NASA Will Attempt to Move Asteroid by Crashing Spacecraft Into It

Sep 26, 2022

Blowing up asteroids about to hit Earth is usually the stuff of movies. Tonight, NASA will try to nudge an asteroid passing above the planet. But it will do so by crashing its own spacecraft into it.   

The space agency’s DART (Double Asteroid Redirection Test) probe is an experiment. NASA wants to see if this method could stop an asteroid like the one believed to have doomed the dinosaurs. Scientists say the asteroid is not a danger to humans.    

“We are moving an asteroid,” a DART program scientist said. “Humanity has never done that before. This is stuff of ... books and really corny episodes of ‘Star Trek’ when I was a kid. And now it’s real.”  

If all goes well, the $330 million spacecraft will be blown to bits (yes, scientists are actually hoping for that) when it strikes Dimorphos. That asteroid is the smaller of two that will pass Earth at 7:14pm EDT. The collision is expected to scatter debris and slow the 163-meter asteroid. Dimorphos will be pushed closer to Didymos, a larger asteroid it orbits. Didymos is five times larger than Dimorphos.  

The pair pass by Earth every 770 days. The asteroids travel from the Sun to just outside the orbit of Mars. They've never threatened the planet. Scientists say there's no chance the impact could accidentally make the asteroid hit Earth.   

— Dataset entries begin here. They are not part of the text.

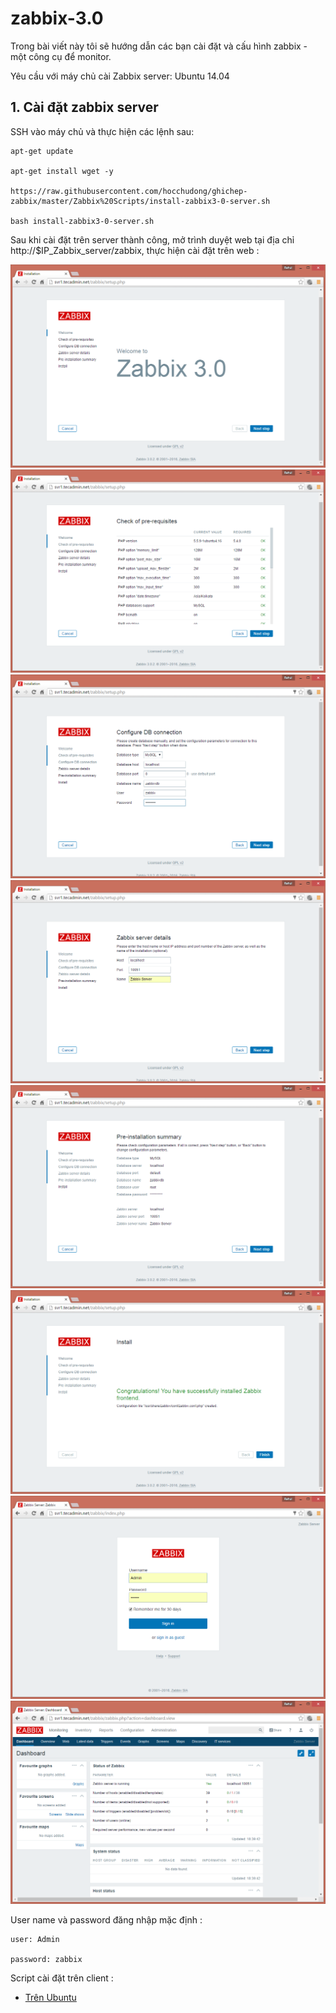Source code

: zabbix-3.0
==========

Trong bài viết này tôi sẽ hướng dẫn các bạn cài đặt và cấu hình zabbix - một công cụ để monitor.

Yêu cầu với máy chủ cài Zabbix server: Ubuntu 14.04

## 1. Cài đặt zabbix server

SSH vào máy chủ và thực hiện các lệnh sau:

    apt-get update

    apt-get install wget -y

    https://raw.githubusercontent.com/hocchudong/ghichep-zabbix/master/Zabbix%20Scripts/install-zabbix3-0-server.sh

    bash install-zabbix3-0-server.sh

Sau khi cài đặt trên server thành công, mở trình duyệt web tại địa chỉ http://$IP_Zabbix_server/zabbix, thực hiện cài đặt trên web :

![setup-zabbix](/images/setup-01.png)
![setup-zabbix](/images/setup-02.png)
![setup-zabbix](/images/setup-03.png)
![setup-zabbix](/images/setup-04.png)
![setup-zabbix](/images/setup-05.png)
![setup-zabbix](/images/setup-06.png)
![setup-zabbix](/images/setup-07.png)
![setup-zabbix](/images/setup-08.png)

User name và password đăng nhập mặc định : 

	user: Admin
	
	password: zabbix
	
Script cài đặt trên client :

- [Trên Ubuntu](https://github.com/manhdinh/ghichep-zabbix/blob/master/Zabbix%20Scripts/install-zabbix-ubuntu-client.sh)
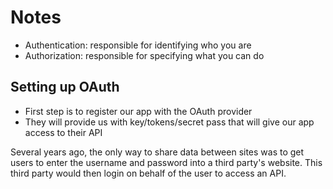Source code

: # Notes

* Authentication: responsible for identifying who you are
* Authorization: responsible for specifying what you can do

## Setting up OAuth

* First step is to register our app with the OAuth provider
* They will provide us with key/tokens/secret pass that will give our app access to their API


Several years ago, the only way to share data between sites
was to get users to enter the username and password into a third party's website. This third party would then login on behalf of the user to access an API.

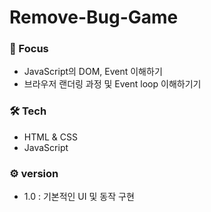 # Remove-Bug-Game

### 🎯 Focus

- JavaScript의 DOM, Event 이해하기
- 브라우저 랜더링 과정 및 Event loop 이해하기기

### 🛠 Tech

- HTML & CSS
- JavaScript

### ⚙️ version

- 1.0 : 기본적인 UI 및 동작 구현
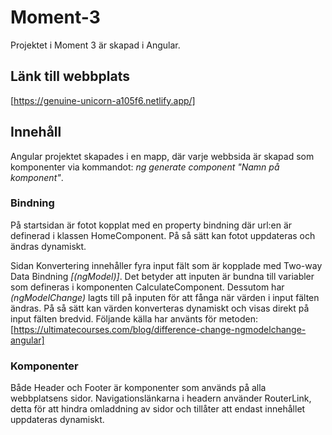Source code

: # Moment-3

Projektet i Moment 3 är skapad i Angular.

## Länk till webbplats
[https://genuine-unicorn-a105f6.netlify.app/]

## Innehåll

Angular projektet skapades i en mapp, där varje webbsida är skapad som komponenter via kommandot: <em>ng generate component "Namn på komponent"</em>.

### Bindning

På startsidan är fotot kopplat med en property bindning där url:en är definerad i klassen HomeComponent. På så sätt kan fotot uppdateras och ändras dynamiskt.
<br>

Sidan Konvertering innehåller fyra input fält som är kopplade med Two-way Data Bindning <em>[(ngModel)]</em>. Det betyder att inputen är bundna till variabler som defineras i komponenten CalculateComponent. Dessutom har <em>(ngModelChange)</em> lagts till på inputen för att fånga när värden i input fälten ändras. På så sätt kan värden konverteras dynamiskt och visas direkt på input fälten bredvid. Följande källa har använts för metoden: [https://ultimatecourses.com/blog/difference-change-ngmodelchange-angular]

### Komponenter

Både Header och Footer är komponenter som används på alla webbplatsens sidor. Navigationslänkarna i headern använder RouterLink, detta för att hindra omladdning av sidor och tillåter att endast innehållet uppdateras dynamiskt.</p>
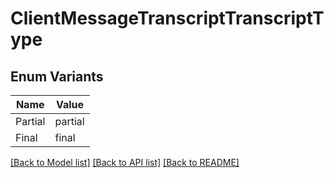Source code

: # ClientMessageTranscriptTranscriptType

## Enum Variants

| Name | Value |
|---- | -----|
| Partial | partial |
| Final | final |


[[Back to Model list]](../README.md#documentation-for-models) [[Back to API list]](../README.md#documentation-for-api-endpoints) [[Back to README]](../README.md)


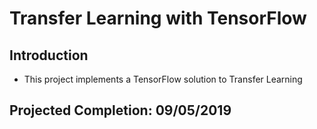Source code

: # Transfer Learning with TensorFlow

## Introduction
* This project implements a TensorFlow solution to Transfer Learning

## Projected Completion: 09/05/2019
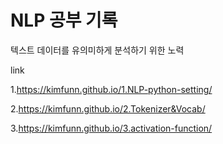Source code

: # NLP 공부 기록

텍스트 데이터를 유의미하게 분석하기 위한 노력

link

1.https://kimfunn.github.io/1.NLP-python-setting/

2.https://kimfunn.github.io/2.Tokenizer&Vocab/

3.https://kimfunn.github.io/3.activation-function/
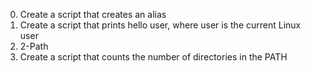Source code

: 0. Create a script that creates an alias
1. Create a script that prints hello user, where user is the current Linux user
2. 2-Path
3. Create a script that counts the number of directories in the PATH

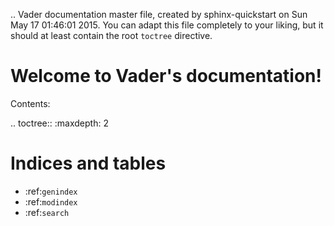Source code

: .. Vader documentation master file, created by
   sphinx-quickstart on Sun May 17 01:46:01 2015.
   You can adapt this file completely to your liking, but it should at least
   contain the root `toctree` directive.

Welcome to Vader's documentation!
=================================

Contents:

.. toctree::
   :maxdepth: 2



Indices and tables
==================

* :ref:`genindex`
* :ref:`modindex`
* :ref:`search`

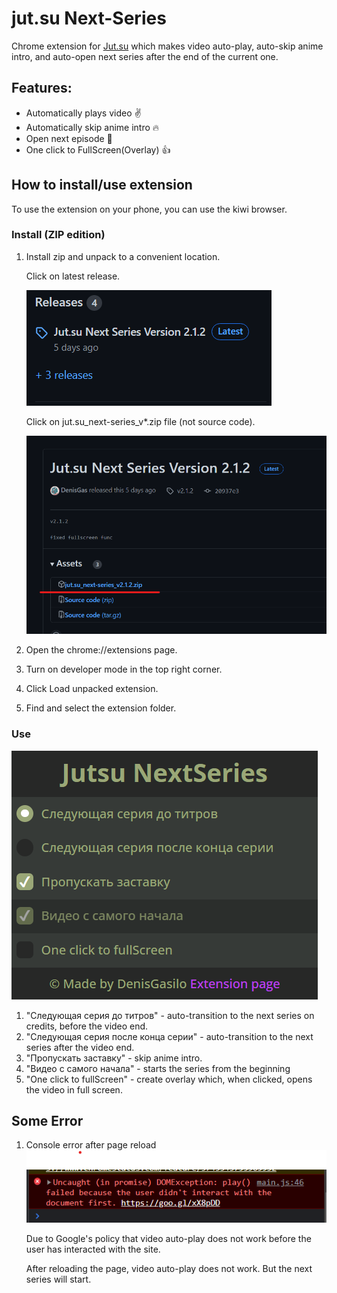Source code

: # jut.su Next-Series

Chrome extension for [Jut.su](https://jut.su/) which makes video auto-play, auto-skip anime intro, and auto-open next series after the end of the current one.

## Features:

- Automatically plays video ✌️
- Automatically skip anime intro 🔥
- Open next episode 🤩
- One click to FullScreen(Overlay) 👍

## How to install/use extension

To use the extension on your phone, you can use the kiwi browser.

### Install (ZIP edition)

1. Install zip and unpack to a convenient location.

   Click on latest release.

   ![Latest Release img](./img/relise_img.png)

   Click on jut.su_next-series_v\*.zip file (not source code).

   ![Zip](./img/zip.png)

2. Open the chrome://extensions page.
3. Turn on developer mode in the top right corner.
4. Click Load unpacked extension.
5. Find and select the extension folder.

### Use

![ExtensionUi](./img/UI.png)

1. "Следующая серия до титров" - auto-transition to the next series on credits, before the video end.
2. "Следующая серия после конца серии" - auto-transition to the next series after the video end.
3. "Пропускать заставку" - skip anime intro.
4. "Видео с самого начала" - starts the series from the beginning
5. "One click to fullScreen" - create overlay which, when clicked, opens the video in full screen.

## Some Error

1.  Console error after page reload  
    ![GoogleErrorImg](./img/G_Error.png)

    Due to Google's policy that video auto-play does not work before the user has interacted with the site.

    After reloading the page, video auto-play does not work. But the next series will start.
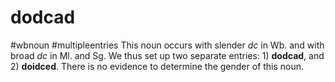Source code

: # dodcad
#wbnoun
#multipleentries
This noun occurs with slender *dc* in Wb. and with broad *dc* in Ml. and Sg. We thus set up two separate entries: 1) **dodcad**, and 2) **doidced**. There is no evidence to determine the gender of this noun.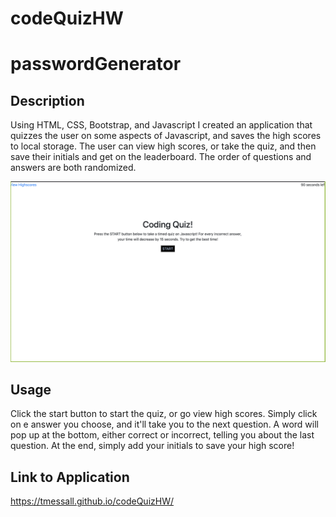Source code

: # codeQuizHW

# passwordGenerator

## Description

Using HTML, CSS, Bootstrap, and Javascript I created an application that quizzes the user on some aspects of Javascript, and saves the high scores to local storage. The user can view high scores, or take the quiz, and then save their initials and get on the leaderboard. The order of questions and answers are both randomized.

[![Code Quiz](./assets/images/codequiz.png)](./assets/images/codequiz.webm)

## Usage

Click the start button to start the quiz, or go view high scores. Simply click on e answer you choose, and it'll take you to the next question. A word will pop up at the bottom, either correct or incorrect, telling you about the last question. At the end, simply add your initials to save your high score!

## Link to Application

https://tmessall.github.io/codeQuizHW/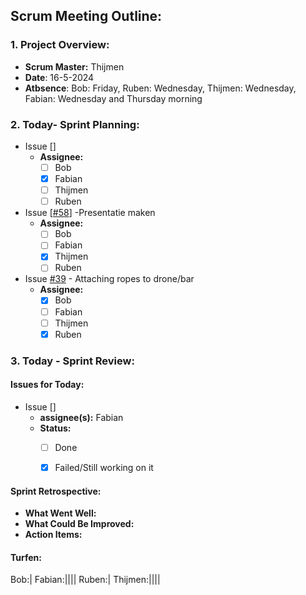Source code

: ## Scrum Meeting Outline:

### 1. Project Overview:

- **Scrum Master:** Thijmen
- **Date**: 16-5-2024
- **Atbsence**: Bob: Friday, Ruben: Wednesday, Thijmen: Wednesday, Fabian: Wednesday and Thursday morning
### 2. Today- Sprint Planning:

- Issue []
  - **Assignee:** 
    - [ ] Bob
    - [x] Fabian
    - [ ] Thijmen
    - [ ] Ruben

- Issue [[#58](https://github.com/FabianDumitrascu/DroneDelivery/issues/58)] -Presentatie maken
  - **Assignee:** 
    - [ ] Bob
    - [ ] Fabian
    - [x] Thijmen
    - [ ] Ruben

- Issue [#39](https://github.com/FabianDumitrascu/DroneDelivery/issues/39) - Attaching ropes to drone/bar
  - **Assignee:** 
    - [x] Bob
    - [ ] Fabian
    - [ ] Thijmen
    - [x] Ruben

### 3. Today - Sprint Review:

#### Issues for Today:
- Issue []
  - **assignee(s):** Fabian
  - **Status:** 
    - [ ] Done
    - [x] Failed/Still working on it



#### Sprint Retrospective:

- **What Went Well:** 
- **What Could Be Improved:** 
- **Action Items:** 


#### Turfen:
Bob:|
Fabian:||||
Ruben:|
Thijmen:||||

Scientists will observe the event with a new, portable telescope. The telescope is in Kenya. That’s because the expected collision will occur above the Indian Ocean. So, people in North America won’t be able to see it.

Image by NASA.

Question
The tone is the author's attitude toward a certain topic. Which of the following quotes demonstrates how the author uses word choice to establish a lighthearted tone in the opening of the story? (Common Core RI.5.6; RI.6.6)
a. “Blowing up asteroids about to hit Earth is usually the stuff of movies.”
b. “The asteroids travel from the Sun to just outside the orbit of Mars.”
c. “Didymos is five times larger than Dimorphos.”
d. “Scientists say the asteroid is not a danger to humans.”